Saturday, August 26, 2006

Book of books – Nausea



This is not an easy book to read because there are parallel tracts here of a narrative story and a philosophical debate, which is Jean-Paul Sartre's speciality that although working well together challenge the reader in a way a traditional novel wouldn’t.

Plot summary

The best way is to sum up the narrative and the philosophical seperately

Narrative
Antoine is a historian researching the life story of the Marquis de Rollebon, who played a part in the death of Tsar Paul I and the Napoleonic period. He drifts out of interest with the character and drops the book, visits his old flame, who doesn not renew their relationship and moves back to Paris from the French port of Bouville.
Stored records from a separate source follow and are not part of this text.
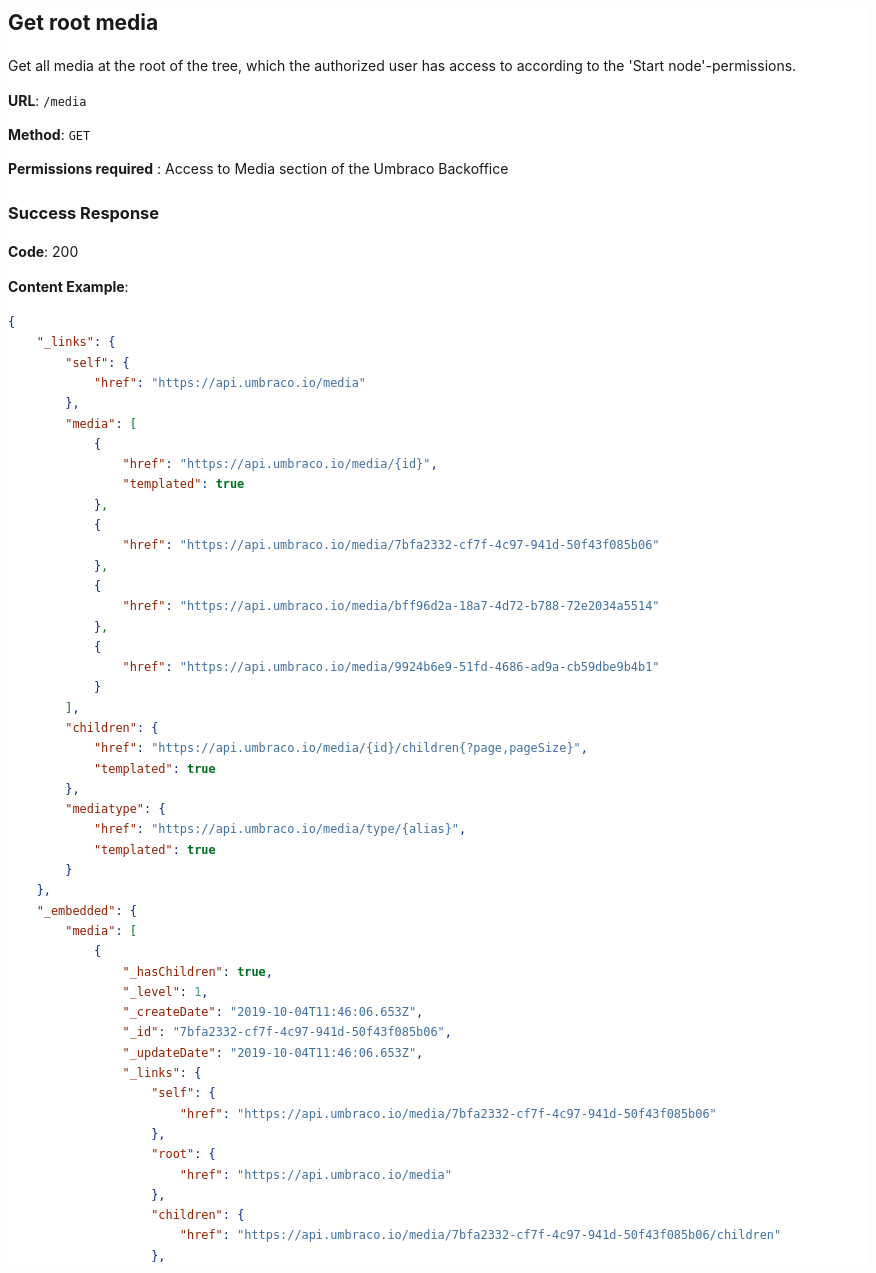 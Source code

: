 ## Get root media

Get all media at the root of the tree, which the authorized user has access to according to the 'Start node'-permissions.

**URL**: `/media`

**Method**: `GET`

**Permissions required** : Access to Media section of the Umbraco Backoffice

### Success Response

**Code**: 200

**Content Example**:

```json
{
    "_links": {
        "self": {
            "href": "https://api.umbraco.io/media"
        },
        "media": [
            {
                "href": "https://api.umbraco.io/media/{id}",
                "templated": true
            },
            {
                "href": "https://api.umbraco.io/media/7bfa2332-cf7f-4c97-941d-50f43f085b06"
            },
            {
                "href": "https://api.umbraco.io/media/bff96d2a-18a7-4d72-b788-72e2034a5514"
            },
            {
                "href": "https://api.umbraco.io/media/9924b6e9-51fd-4686-ad9a-cb59dbe9b4b1"
            }
        ],
        "children": {
            "href": "https://api.umbraco.io/media/{id}/children{?page,pageSize}",
            "templated": true
        },
        "mediatype": {
            "href": "https://api.umbraco.io/media/type/{alias}",
            "templated": true
        }
    },
    "_embedded": {
        "media": [
            {
                "_hasChildren": true,
                "_level": 1,
                "_createDate": "2019-10-04T11:46:06.653Z",
                "_id": "7bfa2332-cf7f-4c97-941d-50f43f085b06",
                "_updateDate": "2019-10-04T11:46:06.653Z",
                "_links": {
                    "self": {
                        "href": "https://api.umbraco.io/media/7bfa2332-cf7f-4c97-941d-50f43f085b06"
                    },
                    "root": {
                        "href": "https://api.umbraco.io/media"
                    },
                    "children": {
                        "href": "https://api.umbraco.io/media/7bfa2332-cf7f-4c97-941d-50f43f085b06/children"
                    },
```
The few characters he meets includes a café owner, a woman he casually sleeps with and the Autodidact a figure he meets at the library who is eventually exposed as a peodophile.

Philiosophical
Throughout the book Antoine is fighting a battle against existience working out why things don’t conform to his ideals and when there is a clash between how he feels and reality he feels nausea. In the end he has a revalation that he can live with existence developing around him but he opts for a life of virtual solitude not to take part in it all. On the way he meets a humanist and dismisses those arguments and of course disposes of a belief in God.

Is it well written?
Considering what it is able to do the book deserves to be read by anyone who is looking for an example of how a novelist combines more than just a story. The philosophical element here is what makes the nausea so real and so disturbing. Anyone who has ever felt uncomfortable socially will recognise the difficulty he has talking to others and even raising his eyes to look at people some times. The philosophical definetly adds to the depth of the character.

Is it worth reading?
When it comes to looking up lists of French literature often the only book by Sartre’s name is Nausea and so by default it is going to get read by anyone who is studying French lit or looking for some of the most fanous works from that country. Beyond those people it does deserve to be tackled because it is a novel that challenges you to think about what you believe and think and how you fill your days and questioning that has to be worthwhile.

Leads to
More french literature or more Sartre. I am particularly keen to try and dig up my copy of Age of Reason and purchase the Reprieve and Iron in the Soul, his war-time trilogy. Maybe if I get past the boxes in the attic I will be able to do that.